Strike 3: The Returning Sunrise
Page 5
The piranhas had to have come from somewhere.
Reaching the dirt floor, Tobin looked around, straining his eyes to see through the muddy water. There was nothing there, however—just unending brown dirt and a few rocks sticking out of the walls. Worst of all, the boy could feel his lungs tightening; he was running out of air. Soon he would have to swim back to the top, but he doubted he even had the strength to do that, and even if he made it, there was likely no longer any air pockets between the water and ceiling. As he looked up to where he came from, trying to figure out his options, he suddenly saw the pack of white shapes coming toward him. The piranha-skeletons, every single one of them, were swimming down to the floor, with Tobin’s blood still streaming off their lips.
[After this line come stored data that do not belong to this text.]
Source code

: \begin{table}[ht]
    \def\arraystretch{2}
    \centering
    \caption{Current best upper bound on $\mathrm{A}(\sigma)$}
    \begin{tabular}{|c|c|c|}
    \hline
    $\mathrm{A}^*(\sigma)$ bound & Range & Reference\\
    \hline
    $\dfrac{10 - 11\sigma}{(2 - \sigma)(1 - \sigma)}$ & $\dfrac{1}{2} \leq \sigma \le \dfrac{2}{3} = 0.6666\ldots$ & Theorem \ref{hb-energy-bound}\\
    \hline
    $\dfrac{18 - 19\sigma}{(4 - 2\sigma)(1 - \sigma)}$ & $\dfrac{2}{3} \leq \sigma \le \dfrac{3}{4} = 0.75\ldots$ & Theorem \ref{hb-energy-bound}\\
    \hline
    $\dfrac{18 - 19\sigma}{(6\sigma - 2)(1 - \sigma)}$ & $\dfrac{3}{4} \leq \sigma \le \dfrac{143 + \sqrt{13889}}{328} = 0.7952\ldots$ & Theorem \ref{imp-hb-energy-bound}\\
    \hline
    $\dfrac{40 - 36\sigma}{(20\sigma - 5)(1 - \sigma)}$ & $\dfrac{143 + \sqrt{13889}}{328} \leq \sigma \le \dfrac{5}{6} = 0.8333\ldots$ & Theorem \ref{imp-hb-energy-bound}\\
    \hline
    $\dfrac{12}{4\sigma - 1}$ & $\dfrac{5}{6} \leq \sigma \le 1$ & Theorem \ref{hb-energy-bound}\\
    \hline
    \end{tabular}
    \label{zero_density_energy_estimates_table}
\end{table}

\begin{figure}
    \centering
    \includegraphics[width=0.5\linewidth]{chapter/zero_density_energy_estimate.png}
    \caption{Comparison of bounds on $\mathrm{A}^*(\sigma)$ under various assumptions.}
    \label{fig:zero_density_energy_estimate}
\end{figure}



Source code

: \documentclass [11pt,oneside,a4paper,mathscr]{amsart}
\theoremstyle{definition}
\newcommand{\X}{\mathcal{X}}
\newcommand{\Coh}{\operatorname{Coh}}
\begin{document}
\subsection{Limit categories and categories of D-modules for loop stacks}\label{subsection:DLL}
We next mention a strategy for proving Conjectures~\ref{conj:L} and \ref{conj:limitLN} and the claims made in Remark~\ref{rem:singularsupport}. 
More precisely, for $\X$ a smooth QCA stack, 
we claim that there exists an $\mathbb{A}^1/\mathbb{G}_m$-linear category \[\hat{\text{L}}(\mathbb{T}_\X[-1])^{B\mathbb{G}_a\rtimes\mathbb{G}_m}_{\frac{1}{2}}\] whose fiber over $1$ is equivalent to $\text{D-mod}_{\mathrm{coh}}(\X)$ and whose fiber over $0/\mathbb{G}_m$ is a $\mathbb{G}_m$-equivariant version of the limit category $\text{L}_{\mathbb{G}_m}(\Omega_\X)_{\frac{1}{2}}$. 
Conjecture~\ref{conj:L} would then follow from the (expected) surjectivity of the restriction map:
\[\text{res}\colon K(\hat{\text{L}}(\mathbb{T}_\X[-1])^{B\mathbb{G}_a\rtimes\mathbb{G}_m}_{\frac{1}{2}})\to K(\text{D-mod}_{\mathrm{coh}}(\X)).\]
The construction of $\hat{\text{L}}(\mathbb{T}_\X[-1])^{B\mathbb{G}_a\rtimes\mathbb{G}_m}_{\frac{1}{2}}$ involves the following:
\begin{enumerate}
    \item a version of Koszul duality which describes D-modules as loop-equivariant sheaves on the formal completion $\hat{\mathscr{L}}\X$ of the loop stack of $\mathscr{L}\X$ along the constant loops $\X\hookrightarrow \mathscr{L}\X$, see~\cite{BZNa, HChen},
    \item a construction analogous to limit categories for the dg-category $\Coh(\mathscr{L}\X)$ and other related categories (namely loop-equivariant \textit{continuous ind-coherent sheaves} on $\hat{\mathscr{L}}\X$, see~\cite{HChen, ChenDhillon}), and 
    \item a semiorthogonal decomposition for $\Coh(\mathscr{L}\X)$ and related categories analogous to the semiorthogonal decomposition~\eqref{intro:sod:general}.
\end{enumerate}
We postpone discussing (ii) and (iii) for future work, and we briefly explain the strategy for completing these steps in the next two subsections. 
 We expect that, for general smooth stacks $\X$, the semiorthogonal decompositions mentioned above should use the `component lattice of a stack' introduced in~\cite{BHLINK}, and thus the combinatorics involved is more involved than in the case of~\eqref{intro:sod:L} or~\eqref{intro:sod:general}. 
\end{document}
Tobin looked back to the ground. It was now or never. He swam downward as fast as he could, and began to fire his lightning blasts in every direction. With the bolts fizzling under the water, he darted his eyes around the walls, but he could see nothing, even with the light from his energy blasts, and the only sound he could hear was his lightning searing against the cavern floor, sporadically bouncing off something metal.
Wait a second.
Metal?
Tobin fired more lightning; yes, even through the water, it was the unmistakable sound of one of his lightning blasts hitting metal. Tobin looked in the sound’s direction, and he saw a rock sticking out of the wall, right where the wall connected to the ground. There were a few other rocks embedded in the cave wall in that area, but none as big as this one.
This was no ordinary rock.
Knowing he only had seconds to work with—and fighting the terrible urge to gasp for air—Tobin swam down to the large rock. The piranha-men were nearly on him now, but he had to put them out of his mind. Reaching the rock, he hammered at it with his arms and legs, blasting it with lightning bursts. But, it would not budge, so finally he reached back and grabbed his bo-staff from his back. Using it like a crowbar, he jammed the weapon into the area where the rock was attached to the wall and sent a stream of lightning scorching down the staff. Summoning all of his strength, the boy then gripped the bo-staff with both hands and pulled back on it as hard as he could.
The power Tobin exerted in attempting his lightning-fueled crowbar was so fierce that he uncontrollably let out a scream, and in the process let out whatever remaining air he had left in his lungs. But, it did not matter; feeling a rushing sensation underneath him, Tobin looked down. The rock was wiggling against the wall, and as Tobin gave it one more swift kick, it loosened itself and dropped to the ground. However, before Tobin could even celebrate with an underwater fist-pump, everything in the cavern—the water, the piranhas, Tobin—was sucked down into the hole behind the rock, and suddenly Tobin found himself falling down yet another underground-metal-death slide. This was where the piranhas had come from, all right—now Tobin just hoped this slide led somewhere better than the underground cavern.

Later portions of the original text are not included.